* **ASSIGNMENT**:
Each line from the one with "Feel free to" through the last line of the material is to be printed exactly; no other line and no picture belongs in the copy.
DATA EXTRACT below:
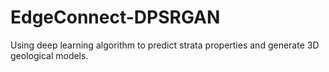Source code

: # EdgeConnect-DPSRGAN
Using deep learning algorithm to predict strata properties and generate 3D geological models.
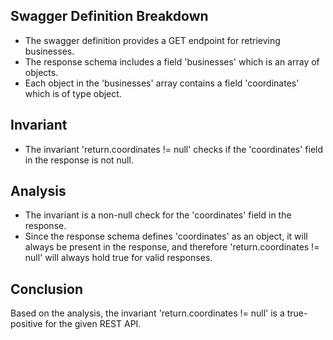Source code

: ## Swagger Definition Breakdown
- The swagger definition provides a GET endpoint for retrieving businesses.
- The response schema includes a field 'businesses' which is an array of objects.
- Each object in the 'businesses' array contains a field 'coordinates' which is of type object.

## Invariant
- The invariant 'return.coordinates != null' checks if the 'coordinates' field in the response is not null.

## Analysis
- The invariant is a non-null check for the 'coordinates' field in the response.
- Since the response schema defines 'coordinates' as an object, it will always be present in the response, and therefore 'return.coordinates != null' will always hold true for valid responses.

## Conclusion
Based on the analysis, the invariant 'return.coordinates != null' is a true-positive for the given REST API.
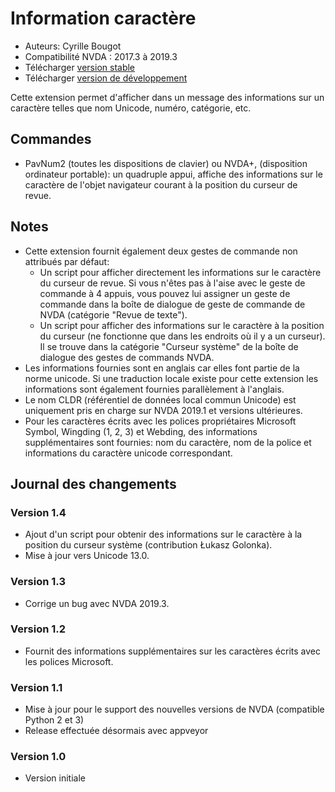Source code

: # Information caractère

* Auteurs: Cyrille Bougot
* Compatibilité NVDA : 2017.3 à 2019.3
* Télécharger [version stable][1]
* Télécharger [version de développement][2]

Cette extension permet d'afficher dans un message des informations sur un caractère telles que nom Unicode, numéro, catégorie, etc.


## Commandes

* PavNum2 (toutes les dispositions de clavier) ou NVDA+, (disposition ordinateur portable): un quadruple appui, affiche des informations sur le caractère de l'objet navigateur courant à la position du curseur de revue.


## Notes

* Cette extension fournit également deux gestes de commande non attribués par défaut:
    * Un script pour afficher directement les informations sur le caractère du curseur de revue. Si vous n'êtes pas à l'aise avec le geste de commande à 4 appuis, vous pouvez lui assigner un geste de commande dans la boîte de dialogue de geste de commande de NVDA (catégorie "Revue de texte").
    * Un script pour afficher des informations sur le caractère à la position du curseur (ne fonctionne que dans les endroits où il y a un curseur). Il se trouve dans la catégorie "Curseur système" de la boîte de dialogue des gestes de commands NVDA.
* Les informations fournies sont en anglais car elles font partie de la norme unicode. Si une traduction locale existe pour cette extension les informations sont également fournies parallèlement à l'anglais.
* Le nom CLDR (référentiel de données local commun Unicode) est uniquement pris en charge sur NVDA 2019.1 et versions ultérieures.
* Pour les caractères écrits avec les polices propriétaires Microsoft Symbol, Wingding (1, 2, 3) et Webding, des informations supplémentaires sont fournies: nom du caractère, nom de la police et informations du caractère unicode correspondant.


## Journal des changements

### Version 1.4

* Ajout d'un script pour obtenir des informations sur le caractère à la position du curseur système (contribution Łukasz Golonka).
* Mise à jour vers Unicode 13.0.

### Version 1.3

* Corrige un bug avec NVDA 2019.3.


### Version 1.2

* Fournit des informations supplémentaires sur les caractères écrits avec les polices Microsoft.


### Version 1.1

* Mise à jour pour le support des nouvelles versions de NVDA (compatible Python 2 et 3)
* Release effectuée désormais avec appveyor


### Version 1.0

* Version initiale

[1]: https://addons.nvda-project.org/files/get.php?file=chari

[2]: https://addons.nvda-project.org/files/get.php?file=chari-dev
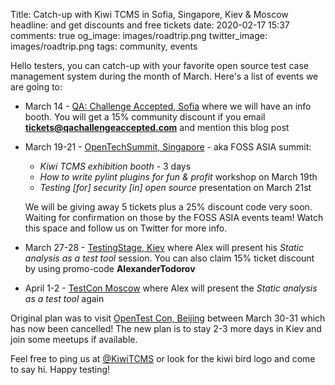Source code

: Title: Catch-up with Kiwi TCMS in Sofia, Singapore, Kiev & Moscow
headline: and get discounts and free tickets
date: 2020-02-17 15:37
comments: true
og_image: images/roadtrip.png
twitter_image: images/roadtrip.png
tags: community, events

Hello testers,
you can catch-up with your favorite open source test case management system
during the month of March. Here's a list of events we are going to:

* March 14 - [QA: Challenge Accepted, Sofia](https://qachallengeaccepted.com/)
  where we will have an info booth. You will get a 15% community discount if
  you email **tickets@qachallengeaccepted.com** and mention this blog post
* March 19-21 - [OpenTechSummit, Singapore](https://summit.fossasia.org/) -
  aka FOSS ASIA summit:
    - *Kiwi TCMS exhibition booth* - 3 days
    - *How to write pylint plugins for fun & profit* workshop on March 19th
    - *Testing [for] security [in] open source* presentation on March 21st

  We will be giving away 5 tickets plus a 25% discount code very soon. Waiting
  for confirmation on those by the FOSS ASIA events team! Watch this space
  and follow us on Twitter for more info.

* March 27-28 - [TestingStage, Kiev](https://testingstage.com/) where Alex
  will present his *Static analysis as a test tool* session. You can also claim
  15% ticket discount by using promo-code **AlexanderTodorov**
* April 1-2 - [TestCon Moscow](https://testconf.ru/) where Alex will present
  the *Static analysis as a test tool* again


Original plan was to visit [OpenTest Con, Beijing](https://opentestcon.org/)
between March 30-31 which has now been cancelled! The new plan is to
stay 2-3 more days in Kiev and join some meetups if available.

Feel free to ping us at [@KiwiTCMS](https://twitter.com/KiwiTCMS) or look for the
kiwi bird logo and come to say hi. Happy testing!

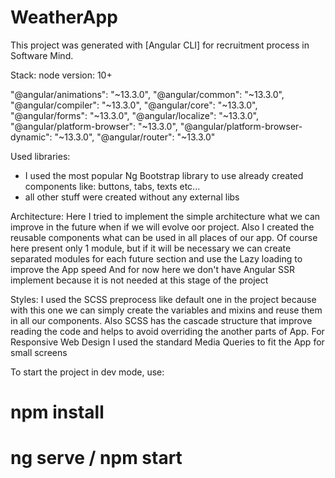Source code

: # WeatherApp

This project was generated with [Angular CLI] for recruitment process in Software Mind.

Stack:
node version: 10+

"@angular/animations": "~13.3.0",
"@angular/common": "~13.3.0",
"@angular/compiler": "~13.3.0",
"@angular/core": "~13.3.0",
"@angular/forms": "~13.3.0",
"@angular/localize": "~13.3.0",
"@angular/platform-browser": "~13.3.0",
"@angular/platform-browser-dynamic": "~13.3.0",
"@angular/router": "~13.3.0"

Used libraries:

- I used the most popular Ng Bootstrap library to use already created components like: buttons, tabs, texts etc...
- all other stuff were created without any external libs

Architecture:
Here I tried to implement the simple architecture what we can improve in the future when if we will evolve oor project.
Also I created the reusable components what can be used in all places of our app.
Of course here present only 1 module, but if it will be necessary we can create separated modules for each future section and use the Lazy loading to improve the App speed
And for now here we don't have Angular SSR implement because it is not needed at this stage of the project

Styles:
I used the SCSS preprocess like default one in the project because with this one we can simply create the variables and mixins and reuse them in all our components.
Also SCSS has the cascade structure that improve reading the code and helps to avoid overriding the another parts of App.
For Responsive Web Design I used the standard Media Queries to fit the App for small screens

To start the project in dev mode, use:

# npm install
# ng serve / npm start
End of DATA EXTRACT.
* **WRITTEN REPLY**:
Feel free to ping us at [@KiwiTCMS](https://twitter.com/KiwiTCMS) or look for the
kiwi bird logo and come to say hi. Happy testing!

Source code

: # WeatherApp

This project was generated with [Angular CLI] for recruitment process in Software Mind.

Stack:
node version: 10+

"@angular/animations": "~13.3.0",
"@angular/common": "~13.3.0",
"@angular/compiler": "~13.3.0",
"@angular/core": "~13.3.0",
"@angular/forms": "~13.3.0",
"@angular/localize": "~13.3.0",
"@angular/platform-browser": "~13.3.0",
"@angular/platform-browser-dynamic": "~13.3.0",
"@angular/router": "~13.3.0"

Used libraries:

- I used the most popular Ng Bootstrap library to use already created components like: buttons, tabs, texts etc...
- all other stuff were created without any external libs

Architecture:
Here I tried to implement the simple architecture what we can improve in the future when if we will evolve oor project.
Also I created the reusable components what can be used in all places of our app.
Of course here present only 1 module, but if it will be necessary we can create separated modules for each future section and use the Lazy loading to improve the App speed
And for now here we don't have Angular SSR implement because it is not needed at this stage of the project

Styles:
I used the SCSS preprocess like default one in the project because with this one we can simply create the variables and mixins and reuse them in all our components.
Also SCSS has the cascade structure that improve reading the code and helps to avoid overriding the another parts of App.
For Responsive Web Design I used the standard Media Queries to fit the App for small screens

To start the project in dev mode, use:

# npm install
# ng serve / npm start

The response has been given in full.